→ DATA SHOWN
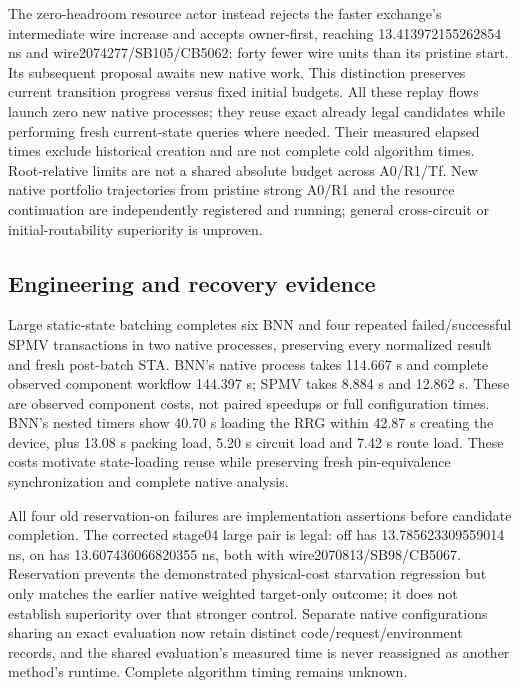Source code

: The zero-headroom resource actor instead rejects the faster exchange's intermediate wire increase and accepts owner-first, reaching 13.413972155262854 ns and wire2074277/SB105/CB5062: forty fewer wire units than its pristine start. Its subsequent proposal awaits new native work. This distinction preserves current transition progress versus fixed initial budgets. All these replay flows launch zero new native processes; they reuse exact already legal candidates while performing fresh current-state queries where needed. Their measured elapsed times exclude historical creation and are not complete cold algorithm times. Root-relative limits are not a shared absolute budget across A0/R1/Tf. New native portfolio trajectories from pristine strong A0/R1 and the resource continuation are independently registered and running; general cross-circuit or initial-routability superiority is unproven.

\subsection{Engineering and recovery evidence}
Large static-state batching completes six BNN and four repeated failed/successful SPMV transactions in two native processes, preserving every normalized result and fresh post-batch STA. BNN's native process takes 114.667 s and complete observed component workflow 144.397 s; SPMV takes 8.884 s and 12.862 s. These are observed component costs, not paired speedups or full configuration times. BNN's nested timers show 40.70 s loading the RRG within 42.87 s creating the device, plus 13.08 s packing load, 5.20 s circuit load and 7.42 s route load. These costs motivate state-loading reuse while preserving fresh pin-equivalence synchronization and complete native analysis.

All four old reservation-on failures are implementation assertions before candidate completion. The corrected stage04 large pair is legal: off has 13.785623309559014 ns, on has 13.607436066820355 ns, both with wire2070813/SB98/CB5067. Reservation prevents the demonstrated physical-cost starvation regression but only matches the earlier native weighted target-only outcome; it does not establish superiority over that stronger control. Separate native configurations sharing an exact evaluation now retain distinct code/request/environment records, and the shared evaluation's measured time is never reassigned as another method's runtime. Complete algorithm timing remains unknown.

→ DESCRIPTION OF THE TASK
Could you copy, exactly and with no pictures, each line from the first one above to the line holding "Large static-state batching"?

→ FINISHED TASK
Source code

: The zero-headroom resource actor instead rejects the faster exchange's intermediate wire increase and accepts owner-first, reaching 13.413972155262854 ns and wire2074277/SB105/CB5062: forty fewer wire units than its pristine start. Its subsequent proposal awaits new native work. This distinction preserves current transition progress versus fixed initial budgets. All these replay flows launch zero new native processes; they reuse exact already legal candidates while performing fresh current-state queries where needed. Their measured elapsed times exclude historical creation and are not complete cold algorithm times. Root-relative limits are not a shared absolute budget across A0/R1/Tf. New native portfolio trajectories from pristine strong A0/R1 and the resource continuation are independently registered and running; general cross-circuit or initial-routability superiority is unproven.

\subsection{Engineering and recovery evidence}
Large static-state batching completes six BNN and four repeated failed/successful SPMV transactions in two native processes, preserving every normalized result and fresh post-batch STA. BNN's native process takes 114.667 s and complete observed component workflow 144.397 s; SPMV takes 8.884 s and 12.862 s. These are observed component costs, not paired speedups or full configuration times. BNN's nested timers show 40.70 s loading the RRG within 42.87 s creating the device, plus 13.08 s packing load, 5.20 s circuit load and 7.42 s route load. These costs motivate state-loading reuse while preserving fresh pin-equivalence synchronization and complete native analysis.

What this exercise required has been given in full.